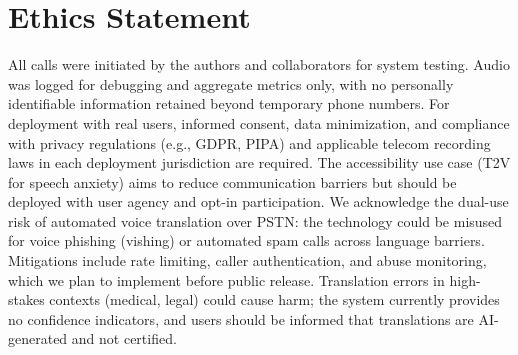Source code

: \documentclass[11pt]{article}
\begin{document}
\section*{Ethics Statement}

All calls were initiated by the authors and collaborators for system testing. Audio was logged for debugging and aggregate metrics only, with no personally identifiable information retained beyond temporary phone numbers. For deployment with real users, informed consent, data minimization, and compliance with privacy regulations (e.g., GDPR, PIPA) and applicable telecom recording laws in each deployment jurisdiction are required. The accessibility use case (T2V for speech anxiety) aims to reduce communication barriers but should be deployed with user agency and opt-in participation. We acknowledge the dual-use risk of automated voice translation over PSTN: the technology could be misused for voice phishing (vishing) or automated spam calls across language barriers. Mitigations include rate limiting, caller authentication, and abuse monitoring, which we plan to implement before public release. Translation errors in high-stakes contexts (medical, legal) could cause harm; the system currently provides no confidence indicators, and users should be informed that translations are AI-generated and not certified.


\end{document}
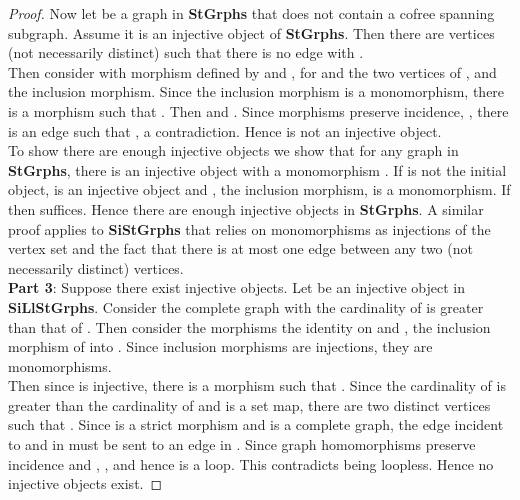\documentclass[11pt]{article}
\begin{document}
\begin{proof}
\indent Now let  be a graph in \textbf{StGrphs} that does not contain a cofree spanning subgraph. Assume it is an injective object of \textbf{StGrphs}. Then there are vertices  (not necessarily distinct) such that there is no edge  with \textunderscore.\\
\indent Then consider  with morphism  defined by  and , for  and  the two vertices of , and  the inclusion morphism. Since the inclusion morphism is a monomorphism, there is a morphism  such that . Then  and . Since morphisms preserve incidence, \textunderscore\textunderscore, there is an edge  such that \textunderscore, a contradiction. Hence  is not an injective object.\\
\indent To show there are enough injective objects we show that for any graph  in \textbf{StGrphs}, there is an injective object  with a monomorphism . If  is not the initial object,  is an injective object and , the inclusion morphism, is a monomorphism. If  then  suffices. Hence there are enough injective objects in \textbf{StGrphs}. A similar proof applies to \textbf{SiStGrphs} that relies on monomorphisms as injections of the vertex set and the fact that there is at most one edge between any two (not necessarily distinct) vertices.\\
\indent \textbf{Part 3}: Suppose there exist injective objects. Let  be an injective object in \textbf{SiLlStGrphs}. Consider the complete graph  with the cardinality of  is greater than that of . Then consider the morphisms  the identity on  and , the inclusion morphism of  into . Since inclusion morphisms are injections, they are monomorphisms.\\
\indent Then since  is injective, there is a morphism  such that . Since the cardinality of  is greater than the cardinality of  and  is a set map, there are two distinct vertices  such that . Since  is a strict morphism and  is a complete graph, the edge  incident to  and  in  must be sent to an edge in . Since graph homomorphisms preserve incidence and , \textunderscore, and hence  is a loop. This contradicts  being loopless. Hence no injective objects exist.
\end{proof}
\end{document}
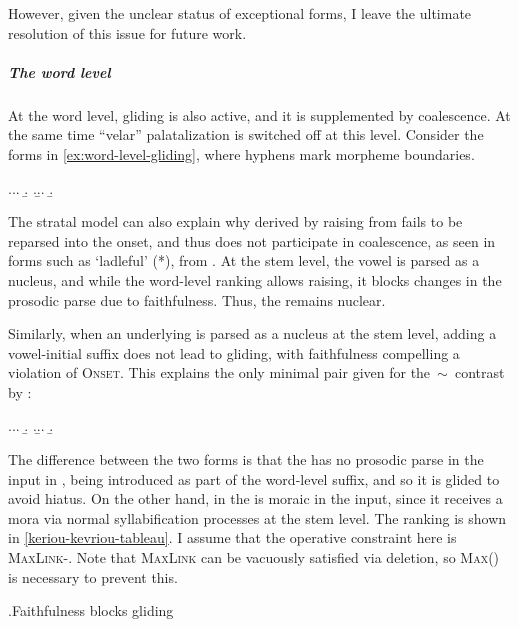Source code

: However, given the unclear status of exceptional forms, I leave the ultimate resolution of this issue for future work.

\subparagraph{The word level}
\label{sec:word-level}

At the word level, gliding is also active, and it is supplemented by coalescence. At the same time \enquote{velar} palatalization is switched off at this level. Consider the forms in \cref{ex:word-level-gliding}, where hyphens mark morpheme boundaries.

\ex.\label{ex:word-level-gliding}\a.\a.
\b.
\z.\b.\a.
\b.\mbi{[ˈkwæʒəw]}


The stratal model can also explain why \ipa{[i]} derived by raising from \ipa{[e]} fails to be reparsed into the onset, and thus does not participate in coalescence, as seen in forms such as \mbox{\ipa{[ˈklɒːɡiad̥]}} `ladleful' (*\ipa{[ˈklɒːdʒad̥]}), from \ipa{[ˈklɒːɡe]}. At the stem level, the vowel \ipa{[e]} is parsed as a nucleus, and while the word-level ranking allows raising, it blocks changes in the prosodic parse due to faithfulness. Thus, the \ipa{[i]} remains nuclear.

Similarly, when an underlying \ipa{[i]} is parsed as a nucleus at the stem level, adding a vowel-initial suffix does not lead to gliding, with faithfulness compelling a violation of \textsc{Onset}. This explains the only minimal pair given for the \ipa{[i]}\,$\sim$\,\ipa{[j]} contrast by \citet[p.~166]{humphreys95:_phonol_bothoa_saint_nicol_pelem}:

\ex.\a.\label{ex:keriou}\a.
\b.
\z.\b.\label{ex:kevriou}\a.
\b.

The difference between the two forms is that the \ipa{[i]} has no prosodic parse in the input in \ipa{[ʧɛːrjəw]}, being introduced as part of the word-level suffix, and so it is glided to avoid hiatus. On the other hand, in \ipa{[ˈʧɛːriəw]} the \ipa{[i]} is moraic in the input, since it receives a mora via normal syllabification processes at the stem level. The ranking is shown in \ref{keriou-kevriou-tableau}. I assume that the operative constraint here is \textsc{MaxLink}-\mo[V]. Note that \textsc{MaxLink} can be vacuously satisfied via deletion, so \textsc{Max}() is necessary to prevent this.

\ex.\label{keriou-kevriou-tableau}Faithfulness blocks gliding\\

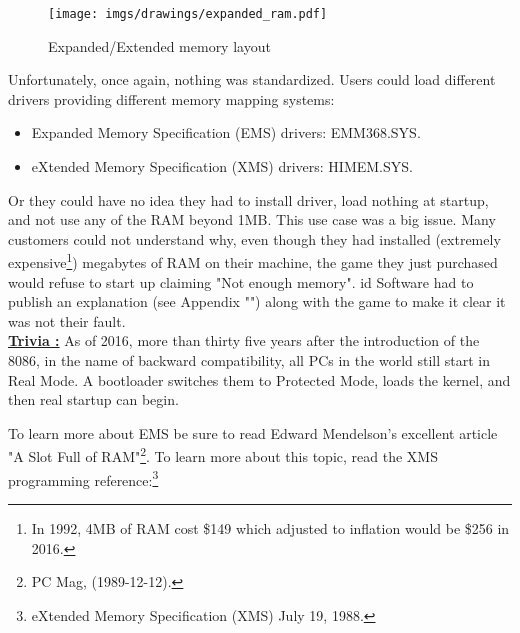 \documentclass[book.tex]{subfiles}
\begin{document}
\begin{figure}[H]
\centering
\texttt{[image: imgs/drawings/expanded\_ram.pdf]}
\caption{Expanded/Extended memory layout}
\label{fig:ems_xms_layout}
\end{figure}
Unfortunately, once again, nothing was standardized. Users could load different drivers providing different memory mapping systems:
\begin{itemize}
\item Expanded Memory Specification (EMS) drivers: EMM368.SYS.
\item eXtended Memory Specification (XMS) drivers: HIMEM.SYS.
\end{itemize}

Or they could have no idea they had to install driver, load nothing at startup, and not use any of the RAM beyond 1MB. This use case was a big issue. Many customers could not understand why, even though they had installed (extremely expensive\footnote{In 1992, 4MB of RAM cost \$149 which adjusted to inflation would be \$256 in 2016.}) megabytes of RAM on their machine, the game they just purchased would refuse to start up claiming "Not enough memory". id Software had to publish an explanation (see Appendix "") along with the game to make it clear it was not their fault.\\

\textbf{\underline{Trivia :}}  As of 2016, more than thirty five years after the introduction of the 8086, in the name of backward compatibility, all PCs in the world still start in Real Mode. A bootloader switches them to Protected Mode, loads the kernel, and then real startup can begin.

\bigskip
To learn more about EMS be sure to read Edward Mendelson's excellent article "A Slot Full of RAM"\footnote{PC Mag, (1989-12-12).}. To learn more about this topic, read the XMS programming reference:\footnote{eXtended Memory Specification (XMS) July 19, 1988.}\\
\par
\end{document}
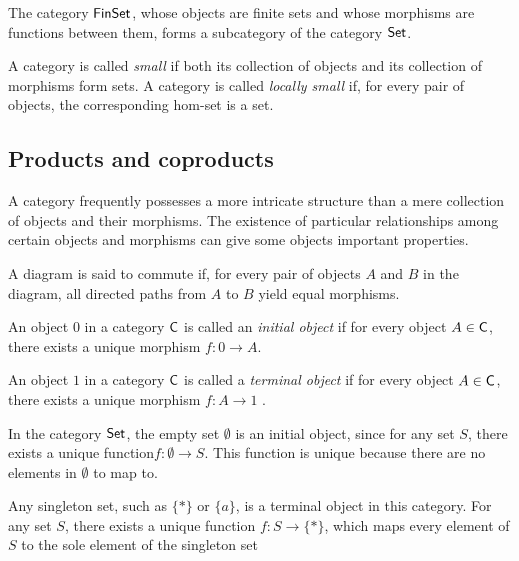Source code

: \begin{example}
  The category $\mathsf{FinSet}$, whose objects are finite sets and whose morphisms are functions between them, forms a subcategory of the category $\mathsf{Set}$.
\end{example}


\begin{definition}
  A category is called \emph{small} if both its collection of objects and its collection of morphisms form sets.
A category is called \emph{locally small} if, for every pair of objects, the corresponding hom-set is a set.
\end{definition}






\subsection{Products and coproducts}

 A category frequently possesses a more intricate structure than a mere collection of objects and their morphisms. The existence of particular relationships among certain objects and morphisms can give some objects important properties.

A diagram is said to commute if, for every pair of objects $A$ and $B$ in the diagram, all directed paths from 
$A$ to $B$ yield equal morphisms.

\begin{definition}
  An object \( 0 \) in a category \( \mathsf{C} \) is called an \emph{initial object} if for every object \( A \in \mathsf{C}  \), there exists a unique morphism  $f: 0 \to A $.

\end{definition}

\begin{definition}
  An object \( 1 \) in a category \( \mathsf{C}  \) is called a \emph{terminal object} if for every object \( A \in \mathsf{C}  \), there exists a unique morphism $ f: A \to 1 $ .
\end{definition}

\begin{example}
In the category \( \mathsf{Set} \), the empty set \( \emptyset \) is an initial object, since for any set \( S \), there exists a unique function$f : \emptyset \to S.$
This function is unique because there are no elements in \( \emptyset \) to map to.

Any singleton set, such as \( \{*\} \) or \( \{a\} \), is a terminal object in this category. For any set \( S \), there exists a unique function $f : S \to \{*\}$,
which maps every element of \( S \) to the sole element of the singleton set
\end{example}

§ §

What you will do: Look over the material and return every line where the word "keriou" is found.

Response box:
\ex.\a.\label{ex:keriou}\a.
The difference between the two forms is that the \ipa{[i]} has no prosodic parse in the input in \ipa{[ʧɛːrjəw]}, being introduced as part of the word-level suffix, and so it is glided to avoid hiatus. On the other hand, in \ipa{[ˈʧɛːriəw]} the \ipa{[i]} is moraic in the input, since it receives a mora via normal syllabification processes at the stem level. The ranking is shown in \ref{keriou-kevriou-tableau}. I assume that the operative constraint here is \textsc{MaxLink}-\mo[V]. Note that \textsc{MaxLink} can be vacuously satisfied via deletion, so \textsc{Max}() is necessary to prevent this.
\ex.\label{keriou-kevriou-tableau}Faithfulness blocks gliding\\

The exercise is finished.